The ramifications of the COVID-19 pandemic are still being felt by airlines around the world as they deal with the fallout from the summer of cancellations, delays, and rising fuel costs, with many also facing the repayment of a crippling debt burden.
Although traffic reports are positive for many airlines around the world and some airlines – mainly those in the US – are reporting a return to profit, the difficulties of the past two years and this past summer are impacting predicted recoveries. City analysts at Berstein have suggested that more airline failures could be on the way this winter, especially as high energy prices push many economies into recession and with high inflation causing many travellers to cut back flying. SAS is the latest airline to suffer a Chapter 11 filing to reorganise the business, and more may be forced to take a similar route should pressure continue throughout the winter.
“Winter 2022-23 looks set to be one of the worst in memory,” said the Berstein report. “September heralds the beginning of bankruptcy season.
“After the summer is over, airlines often enter into a period of losses and limited cashflows, as demand ebbs with the weather, and children return to school.”
Bernstein said airlines in Central and Eastern Europe were at the highest risk. Blue Air is the latest airline in the region to halt flights, with Wizz Air and Ryanair moving quickly to plug the gap offering cheap repatriation flights and expanding frequencies to the region.
The Berstein report has ranked airlines with a “survival ranking” from zero to 100 – the higher the number the more likely the airline is to survive, says the broker. It pins its bets on the European low-cost carrier giants, Ryanair, Wizz, easyJet and Jet2 as well as IAG, which owns UK flag carrier, British Airways.

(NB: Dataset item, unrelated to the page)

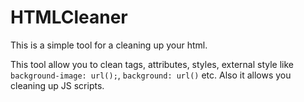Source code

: # HTMLCleaner
This is a simple tool for a cleaning up your html.

This tool allow you to clean tags, attributes, styles, external style like `background-image: url();`, `background: url()` etc.
Also it allows you cleaning up JS scripts.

Other players do not inspire confidence. As cost pressures continue, debt-laden airlines may be forced to take on more loans but at potentially a much higher cost to survive the winter.
Although the picture is much brighter in the US market, all carriers are facing an elevated wage bill as they compete for pilots as they pay down government and bank debt, at the same time as their fuel bill is only going one way. United has forecast a fuel bill for 2022 some $9bn more than 2019. Analysts are banking on higher fares and sustained higher passenger demand to help airlines through the leaner months but with inflation biting into disposable income, this may not be sufficient for the more debt-laden carriers.